Last week, he published a pretty incendiary post about how much each customer was worth

Aug 25, 2014 12:49 GMT  ·  By

Puppy Games co-founder Caspian Prince says that independent development studios will soon face a mass extinction event.

Last week, the indie dev published a pretty antagonistic blog post on his company's website, making a case that customers were "worthless" to indies.

"It has been said that it was a desperate bid for attention disguised as truth. But in fact, it was actually the truth disguised as a desperate bid for attention," Prince tells GamesIndustry.

Whatever the case, his blog post sparked a few heated discussions regarding the costs of making an indie game versus the turnover that most indies get, especially when factoring in the recent trend of bundles and ubiquitous sales that shave more and more off their earnings.

In his post, he mentions that games have been devalued over the course of time, due to colossi like Steam and the Humble Bundle, and because players started paying less and less for the games, their value as customers met a similar drop, basically incentivizing the industry to ignore things like customer support simply because each individual customer wasn't worth the effort anymore.

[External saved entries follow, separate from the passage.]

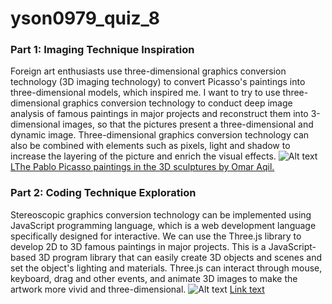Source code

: # yson0979_quiz_8
### Part 1: Imaging Technique Inspiration
Foreign art enthusiasts use three-dimensional graphics conversion technology (3D imaging technology) to convert Picasso's paintings into three-dimensional models, which inspired me. I want to try to use three-dimensional graphics conversion technology to conduct deep image analysis of famous paintings in major projects and reconstruct them into 3-dimensional images, so that the pictures present a three-dimensional and dynamic image. Three-dimensional graphics conversion technology can also be combined with elements such as pixels, light and shadow to increase the layering of the picture and enrich the visual effects.
![Alt text](http://www.collater.al/wp-content/uploads/2017/04/I-dipinti-di-Pablo-Picasso-in-3D-dell%E2%80%99artista-Omar-Aquil-Collater.al-3.jpeg)
[LThe Pablo Picasso paintings in the 3D sculptures by Omar Aqil.](https://www.collater.al/en/pablo-picasso-3d-sculptures-omar-aqil/)
### Part 2: Coding Technique Exploration
Stereoscopic graphics conversion technology can be implemented using JavaScript programming language, which is a web development language specifically designed for interactive. We can use the Three.js library to develop 2D to 3D famous paintings in major projects. This is a JavaScript-based 3D program library that can easily create 3D objects and scenes and set the object's lighting and materials. Three.js can interact through mouse, keyboard, drag and other events, and animate 3D images to make the artwork more vivid and three-dimensional.
![Alt text]( https://threejs.org/examples/#webgl_animation_keyframes)
[Link text](https://github.com/mrdoob/three.js)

"The post was deliberately written in the most incendiary way possible knowing full well that Angry Internet Man would pick up on the article, read it entirely wrongly, and then try to pick a fight over it, which then means swarms of people who had actually read and understood it would argue back," Prince says.

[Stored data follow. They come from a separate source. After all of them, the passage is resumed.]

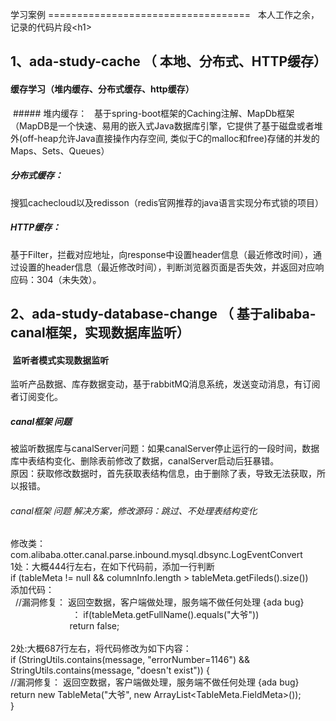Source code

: 学习案例
===================================  
  本人工作之余，记录的代码片段\<h1\>
    
1、ada-study-cache （ 本地、分布式、HTTP缓存） 
-----------------------------------   
####  缓存学习（堆内缓存、分布式缓存、http缓存）
  ##### 堆内缓存：  
  基于spring-boot框架的Caching注解、MapDb框架（MapDB是一个快速、易用的嵌入式Java数据库引擎，它提供了基于磁盘或者堆外(off-heap允许Java直接操作内存空间, 类似于C的malloc和free)存储的并发的Maps、Sets、Queues）
  ##### 分布式缓存：
  搜狐cachecloud以及redisson（redis官网推荐的java语言实现分布式锁的项目）
  ##### HTTP缓存：  
  基于Filter，拦截对应地址，向response中设置header信息（最近修改时间），通过设置的header信息（最近修改时间），判断浏览器页面是否失效，并返回对应响应码：304（未失效）。
  
  
2、ada-study-database-change （ 基于alibaba-canal框架，实现数据库监听） 
-----------------------------------   
####  监听者模式实现数据监听
 监听产品数据、库存数据变动，基于rabbitMQ消息系统，发送变动消息，有订阅者订阅变化。
 ##### canal框架 问题
 被监听数据库与canalServer问题：如果canalServer停止运行的一段时间，数据库中表结构变化、删除表前修改了数据，canalServer启动后狂暴错。<br />
 原因：获取修改数据时，首先获取表结构信息，由于删除了表，导致无法获取，所以报错。<br />
 ###### canal框架 问题 解决方案，修改源码：跳过、不处理表结构变化<br />
修改类：com.alibaba.otter.canal.parse.inbound.mysql.dbsync.LogEventConvert<br />
1处：大概444行左右，在如下代码前，添加一行判断<br />
if (tableMeta != null && columnInfo.length > tableMeta.getFileds().size())<br />
添加代码：<br />
   //漏洞修复： 返回空数据，客户端做处理，服务端不做任何处理 {ada bug}        <br />                          ：
 if(tableMeta.getFullName().equals("大爷"))          <br />                        
 		return false;                                              <br />       
2处:大概687行左右，将代码修改为如下内容：<br />
        if (StringUtils.contains(message, "errorNumber=1146") && StringUtils.contains(message, "doesn't exist")) {<br />
             //漏洞修复： 返回空数据，客户端做处理，服务端不做任何处理 {ada bug}<br />
            return new TableMeta("大爷", new ArrayList<TableMeta.FieldMeta>());<br />
        }<br />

He says that he believes his objective to have been reached, quickly becoming viral and spawning numerous responses from the community. Prince says that the post was just "the tip of the iceberg" and that there are many other topics he would like to address in the future.

"Our customers may seem like ants to us, but we are the ants to Valve. For every indie developer that turns up, pours their heart and soul into something that's taken them all their lives to achieve and then throws it out onto the merciless shores of Steam's ocean, there's another one going to come along five minutes later that's done exactly the same."

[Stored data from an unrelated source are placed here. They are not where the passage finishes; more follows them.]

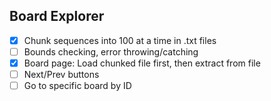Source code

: 
## Board Explorer

- [x] Chunk sequences into 100 at a time in .txt files
- [ ] Bounds checking, error throwing/catching
- [x] Board page: Load chunked file first, then extract from file
- [ ] Next/Prev buttons
- [ ] Go to specific board by ID
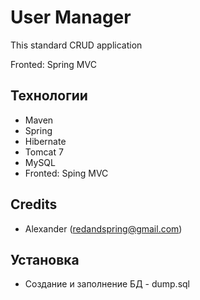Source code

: # User Manager
This standard CRUD application

Fronted: Spring MVC

## Технологии
- Maven
- Spring
- Hibernate
- Tomcat 7
- MySQL
- Fronted: Sping MVC

## Credits

- Alexander (redandspring@gmail.com)

## Установка
- Создание и заполнение БД - dump.sql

"They have an effectively infinite supply of suppliers," Prince says, adding that Valve are "king-makers," and estimating that any game featured on the storefront's top slots would bring in a hefty sum overnight.

"People turn up and buy stuff whether we promote them or not. It doesn't seem like we've got much effect on it. We don't really have a lot of control over who's buying our games anymore... It doesn't matter how much money we spend on trying to advertise or market [our games]. It's nothing compared to what Valve can do on a whim," Prince explains, comparing the company to Oprah.

"I think the next thing that will happen is there will be a mass extinction event, basically. There's got to be a consolidation. I can't see many other developers putting up with the status quo. Another year of this and a whole load of studios are just simply going to give up because it's a waste of time."

"A lot of people are going to have to stop making games because they can't afford to do it anymore. The dream is burned," Prince cautions.

The App Store and Google Play are the prime examples of the race to the bottom of the price range, and recent free-to-play trends seem to be indicating that the mobile industry is simply at the forefront of the industry's latest shift.